FARMINGTON — A six-month study of ways to provide fish passage at Walton Mill Pond Dam kicks off Wednesday, June 7, with a public informational meeting.

The meeting takes place from 6 to 8 p.m. in the downstairs of the Community Center.

The Walton’s Mill Dam on Temple Stream prevents adult Atlantic salmon, a critically endangered species, from accessing a large area of spawning and rearing habitat, according to a statement from the Atlantic Salmon Federation.

Federation Director John Burrows and Joseph McLean from the engineering firm, Wright-Pierce, will discuss the upcoming work to be done at the dam and answer questions from the public.
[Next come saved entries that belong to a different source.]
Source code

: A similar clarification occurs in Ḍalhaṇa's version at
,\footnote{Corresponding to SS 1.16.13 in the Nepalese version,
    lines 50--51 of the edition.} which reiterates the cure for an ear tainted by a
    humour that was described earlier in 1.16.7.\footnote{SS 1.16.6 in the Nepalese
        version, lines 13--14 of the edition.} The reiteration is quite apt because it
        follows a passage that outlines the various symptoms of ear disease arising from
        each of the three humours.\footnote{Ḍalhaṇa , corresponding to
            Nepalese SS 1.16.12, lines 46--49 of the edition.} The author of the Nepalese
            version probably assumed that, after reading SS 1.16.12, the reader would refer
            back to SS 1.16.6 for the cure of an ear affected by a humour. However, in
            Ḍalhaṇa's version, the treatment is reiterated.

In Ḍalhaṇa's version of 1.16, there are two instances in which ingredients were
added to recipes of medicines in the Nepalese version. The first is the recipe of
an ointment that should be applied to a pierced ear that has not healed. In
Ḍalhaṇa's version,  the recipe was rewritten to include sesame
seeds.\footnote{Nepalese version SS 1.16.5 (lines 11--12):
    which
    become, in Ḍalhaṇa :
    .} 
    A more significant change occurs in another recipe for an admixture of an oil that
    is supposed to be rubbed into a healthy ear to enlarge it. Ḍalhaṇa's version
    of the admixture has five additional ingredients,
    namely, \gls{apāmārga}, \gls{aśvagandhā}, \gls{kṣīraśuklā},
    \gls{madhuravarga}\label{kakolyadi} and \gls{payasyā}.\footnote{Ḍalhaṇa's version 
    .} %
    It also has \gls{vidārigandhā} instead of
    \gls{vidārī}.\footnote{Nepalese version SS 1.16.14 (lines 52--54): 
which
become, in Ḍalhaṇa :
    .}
“In recent years, the town of Farmington has built two major erosion control and drainage improvement projects that are sensitive to the critical salmon habitat in the Sandy River,” Town Manager Richard Davis said in a statement.

The town appreciates the help from the Atlantic Salmon Federation for the study and recommendations for improvements for this resource, he said.

“Temple Stream has the largest contiguous amount of habitat for endangered Atlantic salmon in Maine that is currently inaccessible to adult salmon because of the lack of fish passage at Walton’s Mill Dam,” Burrows said.

During the study, landscape architecture firm Richardson & Associates will also consider ways to improve the park and other town land adjacent to the mill dam.

This will begin with a public session on the landscape design work planned for 6:30 p.m. Wednesday, June 28, at the Farmington Community Center.